*Stored data entries:*
────
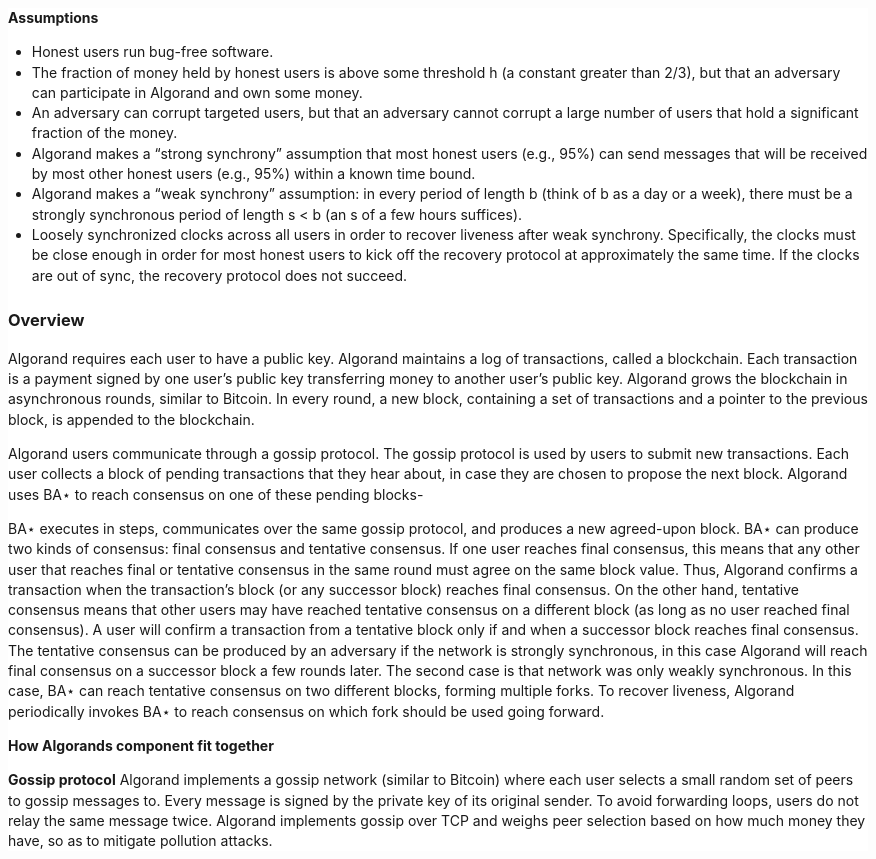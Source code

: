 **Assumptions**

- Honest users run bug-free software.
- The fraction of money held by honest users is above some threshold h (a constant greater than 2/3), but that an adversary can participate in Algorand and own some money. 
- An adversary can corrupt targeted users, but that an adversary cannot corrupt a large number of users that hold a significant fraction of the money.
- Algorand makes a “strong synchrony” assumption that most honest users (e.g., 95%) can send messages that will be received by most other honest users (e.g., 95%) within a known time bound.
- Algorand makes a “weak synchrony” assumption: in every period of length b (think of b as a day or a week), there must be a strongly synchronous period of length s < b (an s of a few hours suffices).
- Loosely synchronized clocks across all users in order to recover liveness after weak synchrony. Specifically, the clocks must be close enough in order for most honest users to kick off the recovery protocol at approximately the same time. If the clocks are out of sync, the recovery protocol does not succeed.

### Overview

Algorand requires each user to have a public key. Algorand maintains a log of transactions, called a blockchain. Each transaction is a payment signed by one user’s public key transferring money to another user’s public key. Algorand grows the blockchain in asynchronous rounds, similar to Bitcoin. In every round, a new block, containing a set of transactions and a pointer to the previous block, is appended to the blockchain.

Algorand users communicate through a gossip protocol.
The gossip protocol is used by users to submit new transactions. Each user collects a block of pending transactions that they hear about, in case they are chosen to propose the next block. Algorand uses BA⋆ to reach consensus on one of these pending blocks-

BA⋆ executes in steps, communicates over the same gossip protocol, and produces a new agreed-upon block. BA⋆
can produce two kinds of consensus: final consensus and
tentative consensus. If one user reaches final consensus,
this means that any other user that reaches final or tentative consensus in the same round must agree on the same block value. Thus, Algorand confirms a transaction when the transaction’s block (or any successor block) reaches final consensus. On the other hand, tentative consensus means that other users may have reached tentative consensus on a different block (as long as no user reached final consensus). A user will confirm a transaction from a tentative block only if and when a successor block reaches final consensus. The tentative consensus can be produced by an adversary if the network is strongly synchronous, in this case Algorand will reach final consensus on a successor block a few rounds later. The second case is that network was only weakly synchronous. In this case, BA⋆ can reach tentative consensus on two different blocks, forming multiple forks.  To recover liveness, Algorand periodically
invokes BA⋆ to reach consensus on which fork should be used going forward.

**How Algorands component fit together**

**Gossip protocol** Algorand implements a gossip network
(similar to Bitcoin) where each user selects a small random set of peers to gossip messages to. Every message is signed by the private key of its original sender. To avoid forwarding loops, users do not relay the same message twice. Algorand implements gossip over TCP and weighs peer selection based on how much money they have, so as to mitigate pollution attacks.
────
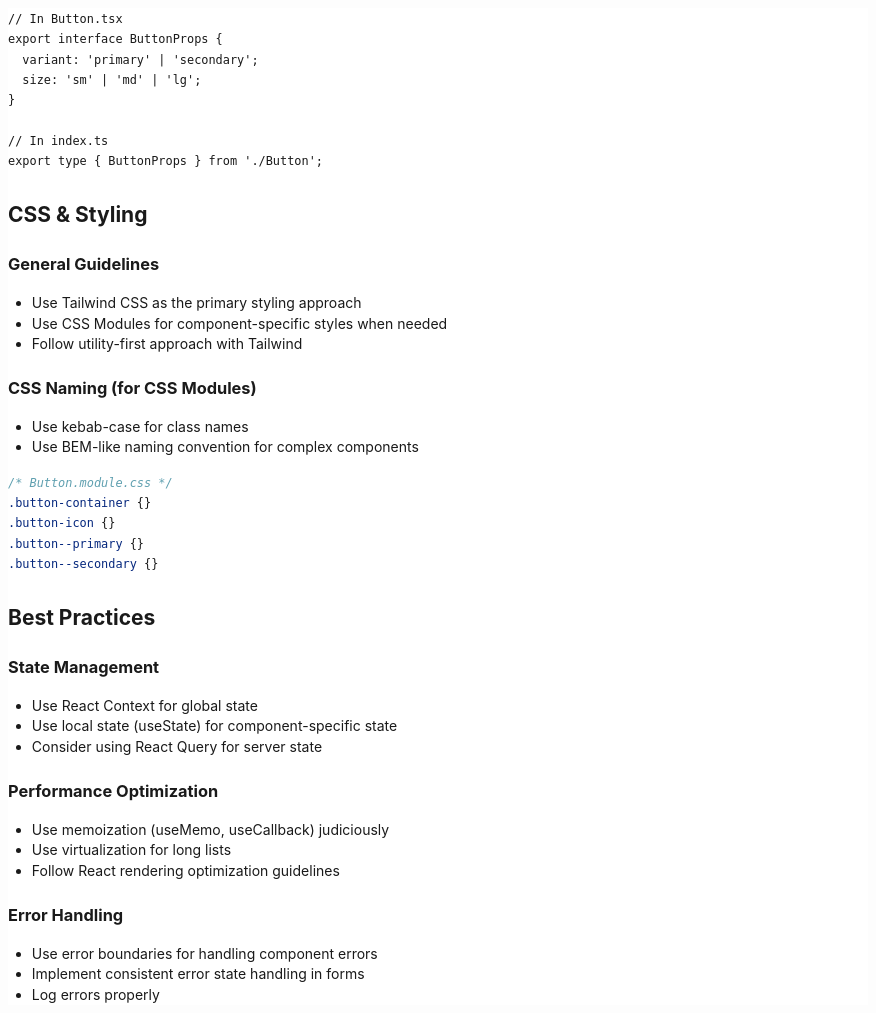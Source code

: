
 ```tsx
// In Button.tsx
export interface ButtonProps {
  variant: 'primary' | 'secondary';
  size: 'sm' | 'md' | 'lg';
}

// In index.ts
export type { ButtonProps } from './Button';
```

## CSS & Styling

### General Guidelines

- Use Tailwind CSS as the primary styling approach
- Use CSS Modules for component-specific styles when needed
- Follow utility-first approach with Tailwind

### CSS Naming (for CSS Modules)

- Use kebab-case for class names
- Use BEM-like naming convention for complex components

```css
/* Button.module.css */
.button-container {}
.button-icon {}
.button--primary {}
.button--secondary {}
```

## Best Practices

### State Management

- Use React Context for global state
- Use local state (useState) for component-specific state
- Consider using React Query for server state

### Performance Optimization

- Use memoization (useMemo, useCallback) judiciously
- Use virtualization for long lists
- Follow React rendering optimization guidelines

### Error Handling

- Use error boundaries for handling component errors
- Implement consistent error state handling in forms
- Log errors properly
────
*ASSIGNED TASK:* Copy range, inclusive: the line holding "### State Management" to the line holding "- Log errors properly". Reproduce exactly those lines of the records above and no others.

*SOLUTION FOR THIS EXERCISE:*
### State Management

- Use React Context for global state
- Use local state (useState) for component-specific state
- Consider using React Query for server state

### Performance Optimization

- Use memoization (useMemo, useCallback) judiciously
- Use virtualization for long lists
- Follow React rendering optimization guidelines

### Error Handling

- Use error boundaries for handling component errors
- Implement consistent error state handling in forms
- Log errors properly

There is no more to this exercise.